Cocktail: Who”s The Slut?

Posted on November 4, 2012 in Media, Society

By Tania Goklany:

When I saw the promos of Cocktail with a couple of friends for the first time, I wasn’t keen on watching it because I thought it’ll be a predictable movie, which it was in terms of its plot, but I hadn’t the slightest clue that it’ll be such a horrible movie echoing the most regressive values of our society. The character sketches of the three protagonists Veronica, Meera and Gautam are as stereotypical as they can get. My friends mocked me for not wanting to catch this movie since they thought it’ll be the epitome of modern day relationship drama. They came out of the hall disappointed, while I came out agitated, angry and with a splitting headache.

Veronica’s character, portrayed by Deepika Padukone, is one of a carefree, fun and independent one. She wears what she likes, and is overtly sexy. She does what she wants. She lives life on her own terms. She parties, comes back late, drinks, dances, dates men and has her share of fun with them. However, after falling in love with Gautam, she is willing to give up her lifestyle and undergo a complete personality and identity shift for his sake. She wants to become like Meera, enacted by Diana Penty, who is shy, reserved, and doesn’t assert herself like Veronica. She’s mostly seen wearing ‘salwar kameez’ and trousers which apparently is a major reason why Gautam’s mother, played by Dimple Kapadia, approves of her as her to-be-daughter-in-law. In fact, in more than one scene, comments are passed on Veronica’s dressing style in the movie. Boman Irani’s character is seen pleading with her to wear her ‘lungi’, while Dimple’s character says “tu ladki buri nahi hai, bas kapde dhang ke pehna kar”. Queues like these in the movie forced me to question why is it that wearing what she wants is such a big issue. What is the extent to which a woman’s body and her ways are controlled?

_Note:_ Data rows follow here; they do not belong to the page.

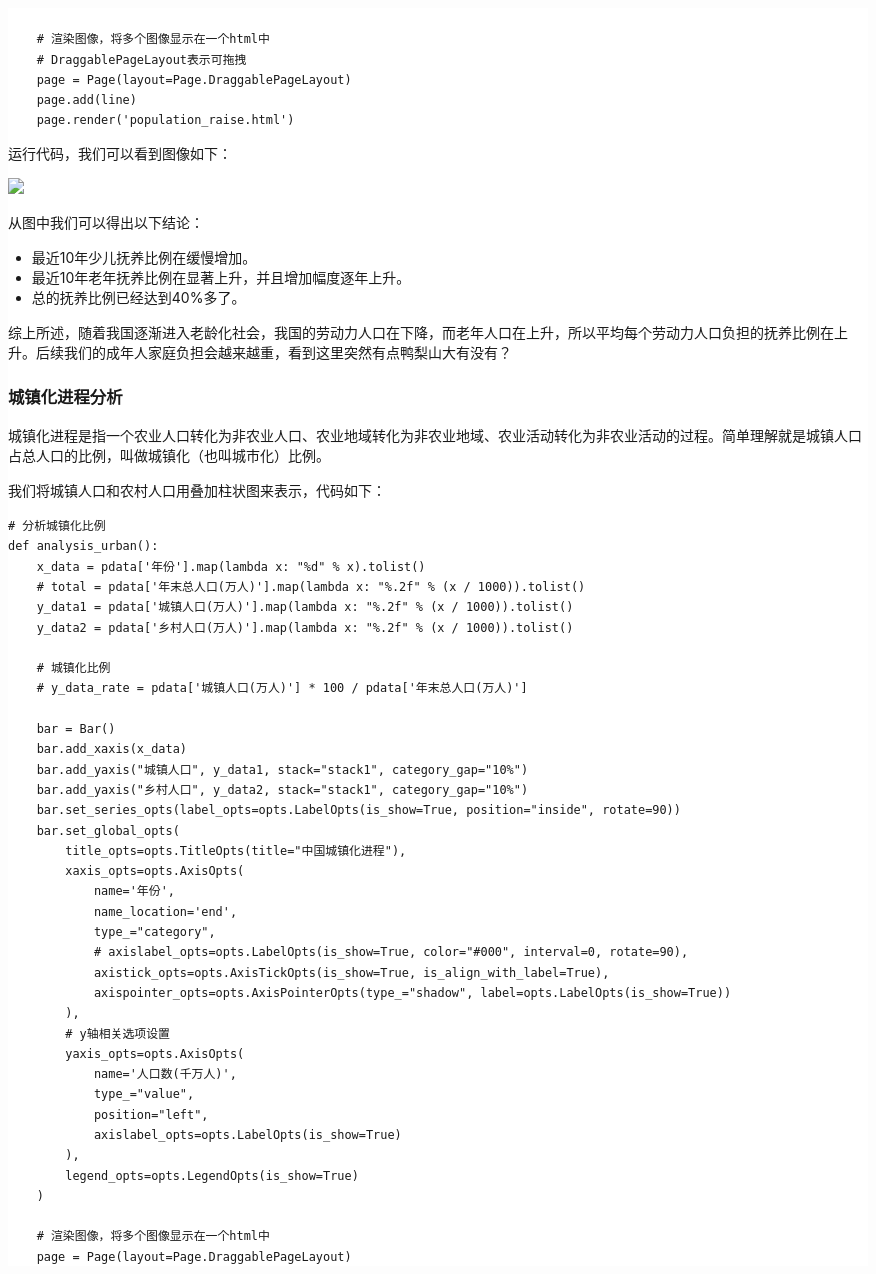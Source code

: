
 ```

    # 渲染图像，将多个图像显示在一个html中
    # DraggablePageLayout表示可拖拽
    page = Page(layout=Page.DraggablePageLayout)
    page.add(line)
    page.render('population_raise.html')
```

运行代码，我们可以看到图像如下：

![](http://www.justdopython.com/assets/images/2020/populationtwo/raise.png)

从图中我们可以得出以下结论：

- 最近10年少儿抚养比例在缓慢增加。
- 最近10年老年抚养比例在显著上升，并且增加幅度逐年上升。
- 总的抚养比例已经达到40%多了。

综上所述，随着我国逐渐进入老龄化社会，我国的劳动力人口在下降，而老年人口在上升，所以平均每个劳动力人口负担的抚养比例在上升。后续我们的成年人家庭负担会越来越重，看到这里突然有点鸭梨山大有没有？


### 城镇化进程分析

城镇化进程是指一个农业人口转化为非农业人口、农业地域转化为非农业地域、农业活动转化为非农业活动的过程。简单理解就是城镇人口占总人口的比例，叫做城镇化（也叫城市化）比例。

我们将城镇人口和农村人口用叠加柱状图来表示，代码如下：

```
# 分析城镇化比例
def analysis_urban():
    x_data = pdata['年份'].map(lambda x: "%d" % x).tolist()
    # total = pdata['年末总人口(万人)'].map(lambda x: "%.2f" % (x / 1000)).tolist()
    y_data1 = pdata['城镇人口(万人)'].map(lambda x: "%.2f" % (x / 1000)).tolist()
    y_data2 = pdata['乡村人口(万人)'].map(lambda x: "%.2f" % (x / 1000)).tolist()

    # 城镇化比例
    # y_data_rate = pdata['城镇人口(万人)'] * 100 / pdata['年末总人口(万人)']

    bar = Bar()
    bar.add_xaxis(x_data)
    bar.add_yaxis("城镇人口", y_data1, stack="stack1", category_gap="10%")
    bar.add_yaxis("乡村人口", y_data2, stack="stack1", category_gap="10%")
    bar.set_series_opts(label_opts=opts.LabelOpts(is_show=True, position="inside", rotate=90))
    bar.set_global_opts(
        title_opts=opts.TitleOpts(title="中国城镇化进程"),
        xaxis_opts=opts.AxisOpts(
            name='年份',
            name_location='end',
            type_="category",
            # axislabel_opts=opts.LabelOpts(is_show=True, color="#000", interval=0, rotate=90),
            axistick_opts=opts.AxisTickOpts(is_show=True, is_align_with_label=True),
            axispointer_opts=opts.AxisPointerOpts(type_="shadow", label=opts.LabelOpts(is_show=True))
        ),
        # y轴相关选项设置
        yaxis_opts=opts.AxisOpts(
            name='人口数(千万人)',
            type_="value",
            position="left",
            axislabel_opts=opts.LabelOpts(is_show=True)
        ),
        legend_opts=opts.LegendOpts(is_show=True)
    )

    # 渲染图像，将多个图像显示在一个html中
    page = Page(layout=Page.DraggablePageLayout)
```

Paradoxically, a woman is a victim of patriarchy irrespective of how she dresses. She may wear a ‘burqa’, or a mini-skirt, both are perceived as having been influenced by the misogynistic attitude of the society we live in. A woman in a ‘burqa’ or ‘salwar kameez’ is perceived as conforming to the norms and dressing codes laid by the patriarchal society, and if a woman wears a mini-skirt, she’s rebelling against the norms laid by patriarchy for women but is still working from within the same structure. This subversion, some may see as liberating from the patriarchal conduct, but it is not liberation in the true sense.

So, Meera, the conformist to how a woman should be in a patriarchal society is Gautam’s eventual choice for a wife. Thus Veronica is portrayed as the bad-girl. Here, women who enjoy themselves, lead their lives their way and go to pubs are “loose characters” and modern-day harlots who deserve to be screwed and dumped not only by the guy they love, but also by strangers.

Also, morality it seems, has nothing to do with loyalty, honesty or taking responsibility for one’s actions (all of which Veronica owns up to), it has everything to do with not cooking and not praying. So, it’s fine to play Judas and betray your best friend and fondle her boyfriend behind her back as long as you’re fully clad. But it’s not fine to wear revealing clothes and dance at a bar and not be a traditional Indian woman. The film conveys that Veronica is the slut for being bold and beautiful while Meera is the goody-two-shoes despite having behaved quite otherwise.

Eventually Meera’s character is the one portrayed as the better one, why? Both characters are poles apart, why does one have to be better than the other? This movie echoes the sentiments of an overtly masculine society, our society (since it’s a hit and masses have accepted the movie), that recommends a particular model/version of woman as the better one.

This movie left me pondering over a little too many questions. Why can’t an independent woman be accepted in the society? By the end of it, Veronica craves for a man/ a family. Why the portrayal of women as dependant? What is wrong with a woman who knows exactly what she wants and wears what she wants?

However, my biggest problem with the movie was how an independent, headstrong woman’s character was made to plead and beg for a family eventually to the extent that she was willing to change herself head to toe. This movie seemed like a desperate attempt to preach values that ensure women yield to the patriarchal ideology. So if you thought, much like I did, that this is a modern-day movie wherein the independent chick gets the guy since times are changing and that women have their freedom, you’re highly mistaken.